In the present study, T stage, N stage and the presence of metastasis were proven to be prognostic factors. Thus, these factors were selected into the nomogram. As previously reported, these factors are widely accepted in various cancer prediction models [25, 26]. Consistent with other predictive models, higher T stage, higher N stage and increased sites of metastases indicated worse survival. Furthermore, several previous studies reported that elevated CEA levels indicated poor survival in CRC patients [12, 16]. The aforementioned variables were incorporated into the predictive nomogram of CRC patients [14, 27].

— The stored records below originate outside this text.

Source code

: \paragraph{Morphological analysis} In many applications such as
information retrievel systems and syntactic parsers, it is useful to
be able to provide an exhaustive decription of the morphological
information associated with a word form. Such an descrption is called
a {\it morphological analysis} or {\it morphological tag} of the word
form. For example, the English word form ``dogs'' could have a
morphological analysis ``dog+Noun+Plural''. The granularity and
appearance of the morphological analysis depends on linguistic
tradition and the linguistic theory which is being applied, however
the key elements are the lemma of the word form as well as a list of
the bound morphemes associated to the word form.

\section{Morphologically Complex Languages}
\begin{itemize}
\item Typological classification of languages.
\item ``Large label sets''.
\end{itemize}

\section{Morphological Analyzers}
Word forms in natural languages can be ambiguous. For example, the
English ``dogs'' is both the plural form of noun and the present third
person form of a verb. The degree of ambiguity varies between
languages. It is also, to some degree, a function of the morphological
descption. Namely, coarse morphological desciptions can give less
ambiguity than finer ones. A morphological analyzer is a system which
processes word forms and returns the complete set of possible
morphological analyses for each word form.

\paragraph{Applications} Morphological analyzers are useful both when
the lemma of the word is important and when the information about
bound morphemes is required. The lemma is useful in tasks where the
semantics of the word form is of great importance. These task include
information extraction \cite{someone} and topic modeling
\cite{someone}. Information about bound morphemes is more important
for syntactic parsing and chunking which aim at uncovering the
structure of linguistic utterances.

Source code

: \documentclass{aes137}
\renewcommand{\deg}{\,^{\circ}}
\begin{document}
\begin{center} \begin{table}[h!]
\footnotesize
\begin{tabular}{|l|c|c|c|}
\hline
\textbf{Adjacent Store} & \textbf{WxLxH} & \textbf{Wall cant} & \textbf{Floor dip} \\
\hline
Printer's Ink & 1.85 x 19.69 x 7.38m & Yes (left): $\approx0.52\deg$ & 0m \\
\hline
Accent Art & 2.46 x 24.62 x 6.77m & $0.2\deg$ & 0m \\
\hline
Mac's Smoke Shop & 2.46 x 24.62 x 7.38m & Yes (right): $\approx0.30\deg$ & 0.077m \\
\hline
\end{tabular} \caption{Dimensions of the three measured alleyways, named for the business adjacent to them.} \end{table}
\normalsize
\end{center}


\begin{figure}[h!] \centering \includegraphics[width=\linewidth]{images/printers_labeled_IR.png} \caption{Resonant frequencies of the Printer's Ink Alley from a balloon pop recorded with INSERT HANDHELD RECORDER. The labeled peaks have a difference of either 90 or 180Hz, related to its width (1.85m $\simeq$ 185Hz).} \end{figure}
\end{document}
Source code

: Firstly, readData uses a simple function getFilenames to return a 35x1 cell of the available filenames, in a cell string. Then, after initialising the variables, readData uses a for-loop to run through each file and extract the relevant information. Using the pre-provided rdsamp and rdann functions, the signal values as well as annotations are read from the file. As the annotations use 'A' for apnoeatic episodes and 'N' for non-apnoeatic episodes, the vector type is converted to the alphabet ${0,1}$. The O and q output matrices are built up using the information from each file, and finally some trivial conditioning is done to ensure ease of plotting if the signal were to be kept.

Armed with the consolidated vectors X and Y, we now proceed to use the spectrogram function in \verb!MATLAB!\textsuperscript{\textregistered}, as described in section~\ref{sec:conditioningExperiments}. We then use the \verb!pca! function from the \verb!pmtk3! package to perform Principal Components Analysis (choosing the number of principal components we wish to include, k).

There are some limitations in the current study. First, chemotherapy and radiation information in SEER is incomplete. Further study looking into chemotherapy and radiation on prognosis in stage IV colorectal cancer should be performed. Second, only internal validation was performed. The transportability of nomogram in additional patient populations should be validated in the future. Furthermore, detailed information about treatment, including surgical methods, chemotherapy regimens and targeted agents was not available in the current SEER database, and was reported to be associated with survival [22, 28]. Third, the present real-world study may overestimate the effect of the treatment (especially surgery) on the prognosis. To avoid the selection bias, a further randomized controlled trial on surgery should be performed to quantify such effect. Last but not least, cases with missing data were excluded. This may lead to the reduction of sample’s representativeness. There could be substantial missing data bias due to the amount of missing data. The results might be different if there can be more complete data. Our study developed the auxiliary modelling for prognostic prediction in stage IV colorectal cancer. Such auxiliary tool should be carefully used based on the comprehensive situation of the patients.

Conclusions

A prognostic nomogram for patients with stage IV colorectal cancer was constructed. The predictive model presented satisfactory discrimination and calibration, which can be used for survival estimation and individualized treatment decision-making in CRC patients with distant metastasis.